El cuerpo biáfrico de Dalía Rocío Manrique, una niña que en marzo tenía 1 año y 5 meses y pesaba sólo 5600 gramos, retrata la indignidad a la que llega la pobreza en la Argentina. En la misma zona de Tucumán en la que esta semana Eduardo Duhalde reinauguró la fábrica Alpargatas, la desnutrición ha hecho estragos en los chicos durante los últimos cinco meses. La calamidad llega a números siniestros en el pueblo de Villa Quinteros, donde según el último registro del Centro de Atención Primaria local, de 32 chicos de entre 2 y 6 años desnutridos en diciembre se pasó a 204: un aumento del 637 por ciento en lo que va del año. El cuerpo de Dalía, compensado después de cuidados intensivos en un hospital zonal, es utilizado en una foto que pretende sensibilizar a las comunidades eclesiásticas y ONG de Buenos Aires por la Asamblea Popular de Villa Quinteros, que ya no cree en el Estado para frenar el flagelo. En Quinteros no hay un solo plan social en funcionamiento. En la escuela Tambor de Tacuarí los niños no reciben ni mate cocido. En el dispensario la enfermera Estela Ledesma se angustia al repartir lo que no hay: “Cuando mandan llegan 400 cajas, pero necesitamos el doble, entonces uno ve cuánto pesa la criaturita y aunque duela se la tiene que negar a los que están un poquito mejor, para darle a los otros”.
La foto de Dalía Rocío está pegada en algunas iglesias de la Capital y el Gran Buenos Aires.

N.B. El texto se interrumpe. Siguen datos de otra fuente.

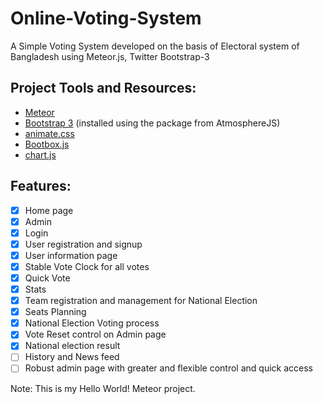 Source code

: Online-Voting-System
====================

A Simple Voting System developed on the basis of Electoral system of Bangladesh using Meteor.js, Twitter Bootstrap-3

Project Tools and Resources:
------------------
 * [Meteor](http://meteor.com)
 * [Bootstrap 3](http://getbootstrap.com) (installed using the package from AtmosphereJS)
 * [animate.css](http://daneden.github.io/animate.css/)
 * [Bootbox.js](http://bootboxjs.com/)
 * [chart.js](https://atmospherejs.com/chart/chart)

Features:  
---------
  - [x] Home page
  - [x] Admin
  - [x] Login
  - [x] User registration and signup
  - [x] User information page
  - [x] Stable Vote Clock for all votes 
  - [x] Quick Vote 
  - [x] Stats 
  - [x] Team registration and management for National Election
  - [x] Seats Planning 
  - [x] National Election Voting process
  - [x] Vote Reset control on Admin page
  - [x] National election result
  - [ ] History and News feed
  - [ ] Robust admin page with greater and flexible control and quick access

Note: This is my Hello World! Meteor project.
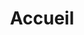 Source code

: ---
title: Accueil
visible: true
banner:
    headline: 'Skye prod'
    background_image: micro.jpg
    hero_image: portrait.jpg
    quips:
        - 'donne voix à vos projets'
        - 'et projette sa voix où que vous vouliez'
intro:
    headline: 'Quentin donne de la voix'
    hero_image: micro3.jpg
    byline: 'à tous vos projets'
    blocks:
        - 'Feugiat accumsan lorem eu ac lorem amet sed accumsan donec. Blandit orci porttitor semper. Arcu phasellus tortor enim mi nisi praesent dolor adipiscing. Integer mi sed nascetur cep aliquet augue varius tempus lobortis porttitor accumsan consequat adipiscing lorem dolor.'
        - 'Morbi enim nascetur et placerat lorem sed iaculis neque ante adipiscing adipiscing metus massa. Blandit orci porttitor semper. Arcu phasellus tortor enim mi mi nisi praesent adipiscing. Integer mi sed nascetur cep aliquet augue varius tempus. Feugiat lorem ipsum dolor nullam.'
features:
    items:
        '@taxonomy.pagetype': 'feature'
    order:
        by: default
--- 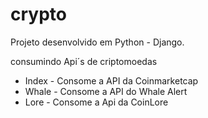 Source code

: # crypto

Projeto desenvolvido em Python - Django.

consumindo Api´s de criptomoedas 
  * Index - Consome a API da Coinmarketcap
  * Whale - Consome a API do Whale Alert
  * Lore - Consome a Api da CoinLore 
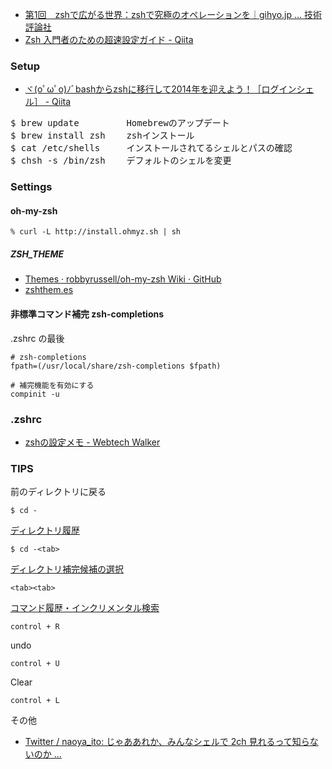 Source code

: - [第1回　zshで広がる世界：zshで究極のオペレーションを｜gihyo.jp … 技術評論社](http://gihyo.jp/dev/serial/01/zsh-book/0001)
- [Zsh 入門者のための超速設定ガイド - Qiita](http://qiita.com/uasi/items/c4288dd835a65eb9d709)

### Setup

- [ヾ(oﾟωﾟo)ﾉﾞbashからzshに移行して2014年を迎えよう！［ログインシェル］ - Qiita](http://qiita.com/harapeko_wktk/items/47aee77e6e7f7800fa03)

<pre>
$ brew update         Homebrewのアップデート
$ brew install zsh    zshインストール
$ cat /etc/shells     インストールされてるシェルとパスの確認
$ chsh -s /bin/zsh    デフォルトのシェルを変更
</pre>

### Settings

#### oh-my-zsh

    % curl -L http://install.ohmyz.sh | sh

##### ZSH_THEME

- [Themes · robbyrussell/oh-my-zsh Wiki · GitHub](https://github.com/robbyrussell/oh-my-zsh/wiki/themes)
- [zshthem.es](http://zshthem.es/all/)

#### 非標準コマンド補完 zsh-completions

.zshrc の最後

    # zsh-completions
    fpath=(/usr/local/share/zsh-completions $fpath)
    
    # 補完機能を有効にする
    compinit -u

### .zshrc

- [zshの設定メモ - Webtech Walker](http://webtech-walker.com/archive/2008/12/15101251.html)

### TIPS

前のディレクトリに戻る

    $ cd -

[ディレクトリ履歴](https://twitter.com/naoya_ito/status/453121315898003456)

    $ cd -<tab>

[ディレクトリ補完候補の選択](https://twitter.com/naoya_ito/status/453123154370510849)

    <tab><tab>

[コマンド履歴・インクリメンタル検索](https://twitter.com/naoya_ito/status/453122024836038656)

    control + R

undo

    control + U

Clear

    control + L

その他

- [Twitter / naoya_ito: じゃああれか、みんなシェルで 2ch 見れるって知らないのか ...](https://twitter.com/naoya_ito/status/453127011146289153)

La ha pegado junto al pedido de comida y ropa uno de los miembros de la Asamblea Popular del pueblo, el profesor Néstor Santillán, que viajó con la idea de que si no lo hacía, el Estado tucumano jamás paliaría la situación de los hambrientos. Santillán conectó a este diario con Carlos Quira, el hombre que prende y apaga las luces callejeras de Villa Quinteros, quien llevó al cronista a las casas de las madres con niños desnutridos. Página/12 ubicó luego a Estela Ledesma y al médico Mario Martínez, a cargo del Centro de Atención Primaria. Fueron ellos quienes confirmaron la denuncia de la Asamblea: si bien no todos los casos son de la gravedad del de Dalía Rocío, el progresivo y acelerado aumento de la desnutrición habla de una pauperización que ha llegado a convertir el hambre y el deterioro de los chicos en el signo más cotidiano de Quinteros.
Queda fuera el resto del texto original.